Craig Packer is one of the world’s leading authorities on the African lion and founder of the world’s first research center dedicated to the study of lions, the University of Minnesota Lion Center, established in 1986.
A Distinguished McKnight University Professor in Ecology, Evolution and Behavior, Packer led the Serengeti Lion Project in Tanzania for 35 years, dividing his time between Minnesota and Africa. He and teams of graduate students have conducted studies of lion behavior that have shaped modern understandings of the big animals, including that lions are remarkably cooperative.
Some of Packer’s findings include: large male coalitions are always composed of close relatives, male lions cooperate in small groups of two or three with non-relatives as they do with kin, adult females do not displace each other from feeding sites at a carcass, and those who give birth within a few months of each other raise their cubs together and nurse each other’s cubs. A study in collaboration with a Dutch toy company, whose staff constructed a set of life-sized lion dummies, showed that dark-maned male lions are clearly preferred by females.
Keeping lion populations as robust as possible is an important part of Packer’s work in Africa.

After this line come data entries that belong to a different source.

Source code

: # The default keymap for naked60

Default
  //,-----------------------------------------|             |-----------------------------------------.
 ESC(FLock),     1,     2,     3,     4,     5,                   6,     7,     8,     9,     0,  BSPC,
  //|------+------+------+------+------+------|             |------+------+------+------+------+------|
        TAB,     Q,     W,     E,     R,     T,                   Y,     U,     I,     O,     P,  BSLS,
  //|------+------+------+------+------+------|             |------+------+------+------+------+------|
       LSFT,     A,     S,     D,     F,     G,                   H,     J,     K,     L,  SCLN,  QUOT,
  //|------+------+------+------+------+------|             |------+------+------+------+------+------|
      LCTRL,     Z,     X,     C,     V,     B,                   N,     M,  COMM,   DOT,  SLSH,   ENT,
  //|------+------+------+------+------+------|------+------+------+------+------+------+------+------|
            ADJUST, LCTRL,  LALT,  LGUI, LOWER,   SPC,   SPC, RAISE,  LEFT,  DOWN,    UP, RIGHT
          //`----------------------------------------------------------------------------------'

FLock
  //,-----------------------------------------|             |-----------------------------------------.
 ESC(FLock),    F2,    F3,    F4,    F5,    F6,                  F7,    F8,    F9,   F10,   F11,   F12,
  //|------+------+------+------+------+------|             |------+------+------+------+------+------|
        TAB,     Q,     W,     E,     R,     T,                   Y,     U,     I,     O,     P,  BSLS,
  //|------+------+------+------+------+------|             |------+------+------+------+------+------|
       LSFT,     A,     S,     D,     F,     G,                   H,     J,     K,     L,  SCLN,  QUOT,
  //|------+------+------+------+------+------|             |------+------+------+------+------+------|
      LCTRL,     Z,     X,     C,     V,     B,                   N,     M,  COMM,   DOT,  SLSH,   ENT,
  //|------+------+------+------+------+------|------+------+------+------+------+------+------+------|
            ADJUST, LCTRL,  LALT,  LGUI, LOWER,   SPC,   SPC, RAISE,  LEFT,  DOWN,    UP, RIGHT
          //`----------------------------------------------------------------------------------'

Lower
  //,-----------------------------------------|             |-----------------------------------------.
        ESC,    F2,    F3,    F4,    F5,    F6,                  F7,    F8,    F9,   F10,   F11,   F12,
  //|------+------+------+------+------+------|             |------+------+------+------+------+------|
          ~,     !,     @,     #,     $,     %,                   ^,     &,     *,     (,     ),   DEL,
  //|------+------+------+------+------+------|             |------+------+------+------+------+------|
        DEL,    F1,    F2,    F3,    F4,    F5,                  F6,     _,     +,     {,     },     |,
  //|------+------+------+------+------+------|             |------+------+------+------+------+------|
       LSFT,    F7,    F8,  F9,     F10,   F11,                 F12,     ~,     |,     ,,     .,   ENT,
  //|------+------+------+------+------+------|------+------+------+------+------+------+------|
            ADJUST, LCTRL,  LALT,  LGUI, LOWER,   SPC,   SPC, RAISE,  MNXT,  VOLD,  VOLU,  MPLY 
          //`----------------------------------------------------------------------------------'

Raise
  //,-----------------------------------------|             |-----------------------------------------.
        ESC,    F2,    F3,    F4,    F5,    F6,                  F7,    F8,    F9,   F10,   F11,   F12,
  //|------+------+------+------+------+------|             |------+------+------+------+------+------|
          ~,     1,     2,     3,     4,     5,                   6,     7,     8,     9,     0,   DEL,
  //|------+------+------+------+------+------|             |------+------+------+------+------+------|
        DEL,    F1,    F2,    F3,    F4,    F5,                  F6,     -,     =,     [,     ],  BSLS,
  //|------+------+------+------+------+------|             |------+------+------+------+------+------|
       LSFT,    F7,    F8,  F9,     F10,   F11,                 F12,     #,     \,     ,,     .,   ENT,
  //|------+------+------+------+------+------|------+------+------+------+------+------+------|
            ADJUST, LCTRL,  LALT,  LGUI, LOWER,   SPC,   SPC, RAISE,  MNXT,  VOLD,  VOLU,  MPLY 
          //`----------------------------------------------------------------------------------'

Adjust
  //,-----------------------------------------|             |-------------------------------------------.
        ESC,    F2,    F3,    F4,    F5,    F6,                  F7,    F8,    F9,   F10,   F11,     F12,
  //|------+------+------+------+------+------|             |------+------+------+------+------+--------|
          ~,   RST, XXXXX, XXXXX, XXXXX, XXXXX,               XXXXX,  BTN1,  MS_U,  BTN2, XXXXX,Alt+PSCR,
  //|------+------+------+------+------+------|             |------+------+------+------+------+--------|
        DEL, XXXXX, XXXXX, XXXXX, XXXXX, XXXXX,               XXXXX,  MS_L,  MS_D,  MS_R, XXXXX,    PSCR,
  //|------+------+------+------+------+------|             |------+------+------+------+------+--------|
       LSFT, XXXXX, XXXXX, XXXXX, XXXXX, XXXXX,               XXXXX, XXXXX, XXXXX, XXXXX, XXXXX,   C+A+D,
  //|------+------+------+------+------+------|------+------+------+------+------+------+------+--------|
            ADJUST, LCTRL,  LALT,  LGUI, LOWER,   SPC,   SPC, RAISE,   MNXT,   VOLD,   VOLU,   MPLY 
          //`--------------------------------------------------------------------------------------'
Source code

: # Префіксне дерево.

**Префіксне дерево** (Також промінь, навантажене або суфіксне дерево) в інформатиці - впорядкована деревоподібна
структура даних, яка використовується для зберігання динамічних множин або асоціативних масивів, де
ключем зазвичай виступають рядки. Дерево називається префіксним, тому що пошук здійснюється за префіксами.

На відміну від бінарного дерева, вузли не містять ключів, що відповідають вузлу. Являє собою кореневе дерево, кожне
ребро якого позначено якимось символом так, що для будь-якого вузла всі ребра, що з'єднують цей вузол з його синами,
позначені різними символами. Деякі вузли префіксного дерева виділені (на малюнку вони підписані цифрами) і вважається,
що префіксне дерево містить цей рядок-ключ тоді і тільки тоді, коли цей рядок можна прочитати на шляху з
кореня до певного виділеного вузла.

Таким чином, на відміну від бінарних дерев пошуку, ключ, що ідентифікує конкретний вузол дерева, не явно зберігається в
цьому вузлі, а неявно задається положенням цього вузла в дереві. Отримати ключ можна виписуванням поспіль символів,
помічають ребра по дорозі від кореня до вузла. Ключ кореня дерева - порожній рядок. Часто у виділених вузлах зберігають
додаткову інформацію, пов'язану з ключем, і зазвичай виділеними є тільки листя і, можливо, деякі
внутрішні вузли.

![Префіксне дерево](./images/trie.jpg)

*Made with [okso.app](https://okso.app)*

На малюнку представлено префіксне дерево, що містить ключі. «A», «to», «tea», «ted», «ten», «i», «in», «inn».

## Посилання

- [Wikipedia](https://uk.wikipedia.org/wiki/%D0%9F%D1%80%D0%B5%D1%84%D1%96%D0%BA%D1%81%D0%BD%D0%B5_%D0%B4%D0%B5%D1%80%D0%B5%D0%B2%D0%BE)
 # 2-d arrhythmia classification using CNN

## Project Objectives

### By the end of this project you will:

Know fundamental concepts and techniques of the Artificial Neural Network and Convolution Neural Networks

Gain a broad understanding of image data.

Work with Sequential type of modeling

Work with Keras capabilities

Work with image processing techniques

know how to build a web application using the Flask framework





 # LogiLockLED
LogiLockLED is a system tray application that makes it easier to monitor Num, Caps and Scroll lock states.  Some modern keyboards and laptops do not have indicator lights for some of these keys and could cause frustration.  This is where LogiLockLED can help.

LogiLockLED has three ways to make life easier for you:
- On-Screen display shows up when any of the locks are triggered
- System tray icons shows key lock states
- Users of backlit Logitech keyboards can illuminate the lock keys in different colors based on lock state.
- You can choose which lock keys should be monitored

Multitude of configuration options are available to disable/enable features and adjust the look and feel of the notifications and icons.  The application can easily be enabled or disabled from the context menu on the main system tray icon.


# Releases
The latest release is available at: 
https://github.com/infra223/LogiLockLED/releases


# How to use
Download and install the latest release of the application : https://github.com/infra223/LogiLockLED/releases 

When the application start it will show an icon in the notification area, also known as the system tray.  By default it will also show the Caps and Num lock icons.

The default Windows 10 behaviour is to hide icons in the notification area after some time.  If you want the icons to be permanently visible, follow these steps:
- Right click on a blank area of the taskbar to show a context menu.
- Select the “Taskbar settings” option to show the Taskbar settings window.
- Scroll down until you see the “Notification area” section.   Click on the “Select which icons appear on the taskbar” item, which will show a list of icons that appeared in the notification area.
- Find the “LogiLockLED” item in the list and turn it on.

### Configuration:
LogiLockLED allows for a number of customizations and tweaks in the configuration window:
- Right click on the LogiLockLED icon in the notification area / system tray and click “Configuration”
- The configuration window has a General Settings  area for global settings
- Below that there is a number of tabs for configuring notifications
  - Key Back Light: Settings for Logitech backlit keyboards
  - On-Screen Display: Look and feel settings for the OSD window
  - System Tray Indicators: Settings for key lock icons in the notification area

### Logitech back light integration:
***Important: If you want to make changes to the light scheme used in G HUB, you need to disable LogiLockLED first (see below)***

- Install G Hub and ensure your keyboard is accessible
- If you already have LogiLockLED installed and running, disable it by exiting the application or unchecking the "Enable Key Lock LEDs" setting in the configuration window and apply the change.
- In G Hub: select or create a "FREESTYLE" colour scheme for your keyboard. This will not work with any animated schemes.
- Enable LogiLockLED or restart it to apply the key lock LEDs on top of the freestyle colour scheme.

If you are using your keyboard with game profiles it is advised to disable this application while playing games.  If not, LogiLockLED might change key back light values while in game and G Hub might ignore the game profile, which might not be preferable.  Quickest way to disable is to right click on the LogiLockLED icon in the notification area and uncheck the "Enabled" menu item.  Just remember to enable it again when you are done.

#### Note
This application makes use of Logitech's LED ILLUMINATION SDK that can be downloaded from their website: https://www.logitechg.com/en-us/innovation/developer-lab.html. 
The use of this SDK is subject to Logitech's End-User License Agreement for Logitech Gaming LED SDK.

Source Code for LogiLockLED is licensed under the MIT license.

He is credited with helping to establish an age limit for hunting male lions as a best management practice in Mozambique, Tanzania, Zambia and Zimbabwe, as it was found that the biological consequences of taking lions can be minimized if the lions are six years of age or older.
Raised in Fort Worth, Texas, Packer attended Stanford University in California, with the intentions of going on to medical school. But after traveling to Tanzania in 1972 to work as a field assistant to British primatologist Dr. Jane Goodall in Gombe National Park, his focus changed. He attended the University of Sussex in England to complete his Ph.D. research on the Gombe baboons and then returned to Tanzania in 1978 to head the Serengeti Lion Project.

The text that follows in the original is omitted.